====== Information shown

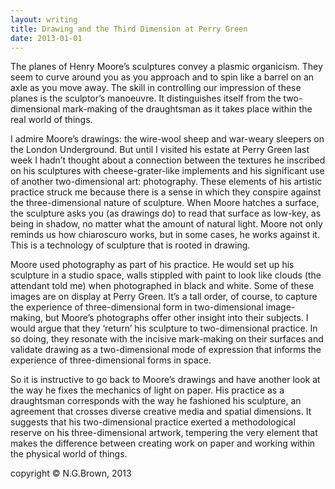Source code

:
 ```yaml
---
layout: writing
title: Drawing and the Third Dimension at Perry Green
date: 2013-01-01
---
```


The planes of Henry Moore’s sculptures convey a plasmic organicism. They seem to curve around you as you approach and to spin like a barrel on an axle as you move away. The skill in controlling our impression of these planes is the sculptor’s manoeuvre. It distinguishes itself from the two-dimensional mark-making of the draughtsman as it takes place within the real world of things.

I admire Moore’s drawings: the wire-wool sheep and war-weary sleepers on the London Underground. But until I visited his estate at Perry Green last week I hadn’t thought about a connection between the textures he inscribed on his sculptures with cheese-grater-like implements and his significant use of another two-dimensional art: photography. These elements of his artistic practice struck me because there is a sense in which they conspire against the three-dimensional nature of sculpture. When Moore hatches a surface, the sculpture asks you (as drawings do) to read that surface as low-key, as being in shadow, no matter what the amount of natural light. Moore not only reminds us how chiaroscuro works, but in some cases, he works against it. This is a technology of sculpture that is rooted in drawing.

Moore used photography as part of his practice. He would set up his sculpture in a studio space, walls stippled with paint to look like clouds (the attendant told me) when photographed in black and white. Some of these images are on display at Perry Green. It’s a tall order, of course, to capture the experience of three-dimensional form in two-dimensional image-making, but Moore’s photographs offer other insight into their subjects. I would argue that they ‘return’ his sculpture to two-dimensional practice. In so doing, they resonate with the incisive mark-making on their surfaces and validate drawing as a two-dimensional mode of expression that informs the experience of three-dimensional forms in space.

So it is instructive to go back to Moore’s drawings and have another look at the way he fixes the mechanics of light on paper. His practice as a draughtsman corresponds with the way he fashioned his sculpture, an agreement that crosses diverse creative media and spatial dimensions. It suggests that his two-dimensional practice exerted a methodological reserve on his three-dimensional artwork, tempering the very element that makes the difference between creating work on paper and working within the physical world of things.

copyright © N.G.Brown, 2013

============

**Work to be completed**
Leaving out every line before the one with "So it is instructive", print the rest of the listing above exactly, through its final line.

**Solution to the exercise**
So it is instructive to go back to Moore’s drawings and have another look at the way he fixes the mechanics of light on paper. His practice as a draughtsman corresponds with the way he fashioned his sculpture, an agreement that crosses diverse creative media and spatial dimensions. It suggests that his two-dimensional practice exerted a methodological reserve on his three-dimensional artwork, tempering the very element that makes the difference between creating work on paper and working within the physical world of things.

copyright © N.G.Brown, 2013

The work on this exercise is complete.